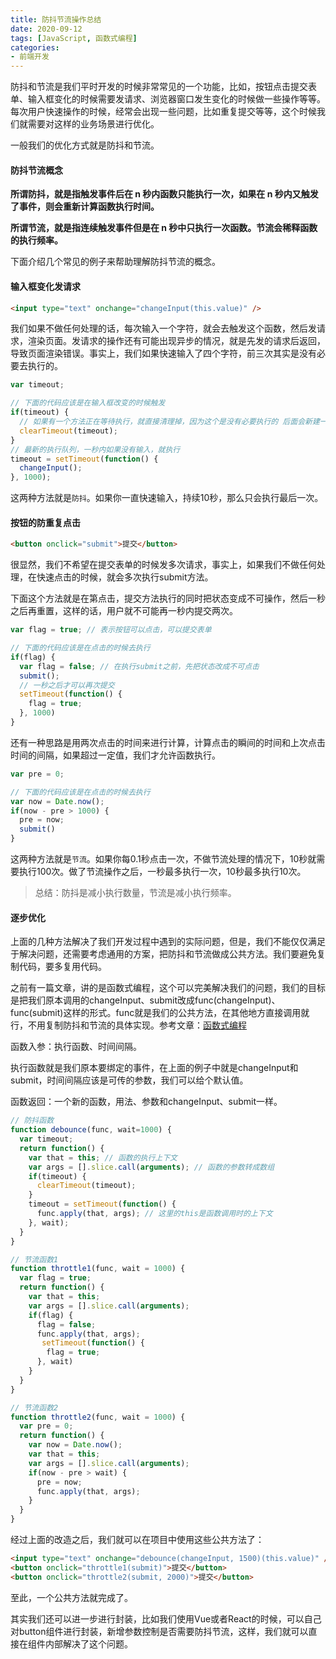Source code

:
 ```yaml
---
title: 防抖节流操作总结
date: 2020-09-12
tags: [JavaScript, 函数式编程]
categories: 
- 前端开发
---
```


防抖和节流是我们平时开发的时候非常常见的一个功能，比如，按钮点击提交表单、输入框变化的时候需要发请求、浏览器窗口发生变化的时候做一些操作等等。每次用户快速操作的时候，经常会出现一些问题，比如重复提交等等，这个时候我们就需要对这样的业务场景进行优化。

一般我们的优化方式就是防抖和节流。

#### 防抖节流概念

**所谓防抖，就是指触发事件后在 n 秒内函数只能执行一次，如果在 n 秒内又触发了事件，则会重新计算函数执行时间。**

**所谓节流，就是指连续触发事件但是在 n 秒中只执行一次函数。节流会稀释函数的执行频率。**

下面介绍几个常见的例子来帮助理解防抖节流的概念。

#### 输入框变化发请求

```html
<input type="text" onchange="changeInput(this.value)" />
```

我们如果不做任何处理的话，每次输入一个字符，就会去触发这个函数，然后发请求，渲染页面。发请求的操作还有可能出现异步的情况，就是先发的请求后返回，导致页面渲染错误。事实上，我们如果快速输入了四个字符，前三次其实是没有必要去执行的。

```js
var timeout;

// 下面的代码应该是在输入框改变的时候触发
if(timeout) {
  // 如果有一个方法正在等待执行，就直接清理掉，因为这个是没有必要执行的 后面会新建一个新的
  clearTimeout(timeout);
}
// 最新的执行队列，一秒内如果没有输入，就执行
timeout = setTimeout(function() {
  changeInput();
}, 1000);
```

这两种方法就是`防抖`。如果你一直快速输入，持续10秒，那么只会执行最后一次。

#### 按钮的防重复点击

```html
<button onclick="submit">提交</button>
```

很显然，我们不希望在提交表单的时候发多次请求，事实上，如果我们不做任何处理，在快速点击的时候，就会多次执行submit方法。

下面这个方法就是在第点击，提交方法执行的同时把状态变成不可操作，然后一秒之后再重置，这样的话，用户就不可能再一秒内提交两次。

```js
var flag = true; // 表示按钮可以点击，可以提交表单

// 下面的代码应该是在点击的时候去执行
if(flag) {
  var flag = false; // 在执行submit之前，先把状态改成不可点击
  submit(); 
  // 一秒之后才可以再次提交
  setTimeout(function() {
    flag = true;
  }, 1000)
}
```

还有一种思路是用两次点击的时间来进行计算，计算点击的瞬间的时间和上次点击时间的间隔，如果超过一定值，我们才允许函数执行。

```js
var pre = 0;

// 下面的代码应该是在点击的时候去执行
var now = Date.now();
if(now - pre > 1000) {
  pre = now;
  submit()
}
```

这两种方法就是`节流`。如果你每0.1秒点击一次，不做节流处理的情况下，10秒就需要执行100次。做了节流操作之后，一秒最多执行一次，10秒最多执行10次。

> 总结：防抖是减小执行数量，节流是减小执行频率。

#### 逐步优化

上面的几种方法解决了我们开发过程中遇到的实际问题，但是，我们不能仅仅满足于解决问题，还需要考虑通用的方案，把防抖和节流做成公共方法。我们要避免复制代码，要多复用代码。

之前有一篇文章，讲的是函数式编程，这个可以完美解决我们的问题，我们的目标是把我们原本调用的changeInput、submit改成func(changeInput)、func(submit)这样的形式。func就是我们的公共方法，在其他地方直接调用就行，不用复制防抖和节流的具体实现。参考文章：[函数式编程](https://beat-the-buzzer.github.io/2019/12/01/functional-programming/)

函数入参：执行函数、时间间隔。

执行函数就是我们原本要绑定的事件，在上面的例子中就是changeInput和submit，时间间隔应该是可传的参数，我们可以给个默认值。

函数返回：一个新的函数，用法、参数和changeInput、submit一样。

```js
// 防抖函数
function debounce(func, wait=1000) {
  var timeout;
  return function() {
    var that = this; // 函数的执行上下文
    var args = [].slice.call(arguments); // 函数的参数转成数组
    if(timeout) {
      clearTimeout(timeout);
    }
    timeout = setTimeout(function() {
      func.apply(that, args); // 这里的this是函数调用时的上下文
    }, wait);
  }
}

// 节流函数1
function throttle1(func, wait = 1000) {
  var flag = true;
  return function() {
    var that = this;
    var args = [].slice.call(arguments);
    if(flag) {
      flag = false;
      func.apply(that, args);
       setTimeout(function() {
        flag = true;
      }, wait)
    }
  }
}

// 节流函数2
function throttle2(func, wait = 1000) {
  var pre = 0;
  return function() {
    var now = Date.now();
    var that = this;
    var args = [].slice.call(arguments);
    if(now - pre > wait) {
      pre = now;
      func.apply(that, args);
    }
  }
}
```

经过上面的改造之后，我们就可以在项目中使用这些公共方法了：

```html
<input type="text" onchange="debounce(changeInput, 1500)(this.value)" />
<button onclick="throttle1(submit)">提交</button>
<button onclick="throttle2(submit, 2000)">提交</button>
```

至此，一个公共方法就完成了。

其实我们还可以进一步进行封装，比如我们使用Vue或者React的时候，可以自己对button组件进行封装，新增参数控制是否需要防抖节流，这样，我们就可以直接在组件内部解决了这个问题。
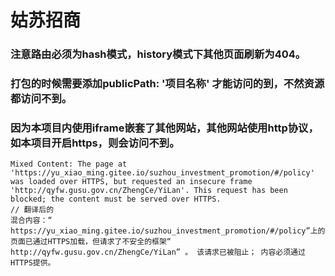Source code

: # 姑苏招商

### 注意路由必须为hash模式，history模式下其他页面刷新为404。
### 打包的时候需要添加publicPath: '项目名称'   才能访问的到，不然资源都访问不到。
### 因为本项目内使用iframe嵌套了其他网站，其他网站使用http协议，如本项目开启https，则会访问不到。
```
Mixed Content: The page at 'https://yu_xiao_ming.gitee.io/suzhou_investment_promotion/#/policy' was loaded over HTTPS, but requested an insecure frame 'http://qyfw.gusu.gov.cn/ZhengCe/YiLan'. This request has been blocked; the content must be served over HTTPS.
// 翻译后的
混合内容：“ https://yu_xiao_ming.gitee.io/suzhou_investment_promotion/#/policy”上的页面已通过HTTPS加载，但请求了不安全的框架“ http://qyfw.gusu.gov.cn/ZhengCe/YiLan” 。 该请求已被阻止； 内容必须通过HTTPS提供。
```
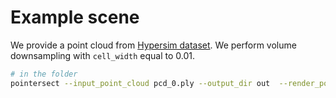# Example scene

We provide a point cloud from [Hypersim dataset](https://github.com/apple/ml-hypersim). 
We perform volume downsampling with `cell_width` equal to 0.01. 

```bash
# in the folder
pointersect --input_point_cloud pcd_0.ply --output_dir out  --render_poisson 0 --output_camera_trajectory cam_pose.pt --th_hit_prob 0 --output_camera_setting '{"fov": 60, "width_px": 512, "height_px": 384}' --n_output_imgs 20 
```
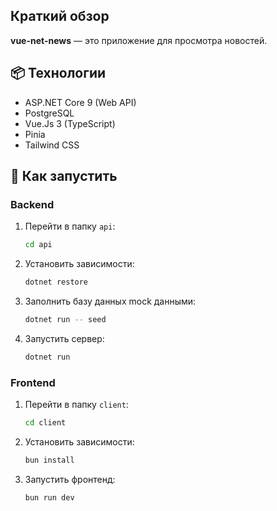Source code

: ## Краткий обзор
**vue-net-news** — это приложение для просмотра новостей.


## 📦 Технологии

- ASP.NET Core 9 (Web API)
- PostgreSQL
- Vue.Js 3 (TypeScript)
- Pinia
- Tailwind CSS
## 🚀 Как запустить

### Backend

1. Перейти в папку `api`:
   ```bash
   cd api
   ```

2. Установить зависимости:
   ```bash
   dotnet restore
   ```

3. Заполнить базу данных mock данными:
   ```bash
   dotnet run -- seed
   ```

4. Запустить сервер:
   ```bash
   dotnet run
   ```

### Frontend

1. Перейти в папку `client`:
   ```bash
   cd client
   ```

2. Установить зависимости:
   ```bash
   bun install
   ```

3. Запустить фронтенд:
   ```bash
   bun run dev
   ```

▬▬▬

■ **Instructions for the task**:
Search the material above for "YiLan". Copy each line that has it.

■ **Exercise solution**:
Mixed Content: The page at 'https://yu_xiao_ming.gitee.io/suzhou_investment_promotion/#/policy' was loaded over HTTPS, but requested an insecure frame 'http://qyfw.gusu.gov.cn/ZhengCe/YiLan'. This request has been blocked; the content must be served over HTTPS.
混合内容：“ https://yu_xiao_ming.gitee.io/suzhou_investment_promotion/#/policy”上的页面已通过HTTPS加载，但请求了不安全的框架“ http://qyfw.gusu.gov.cn/ZhengCe/YiLan” 。 该请求已被阻止； 内容必须通过HTTPS提供。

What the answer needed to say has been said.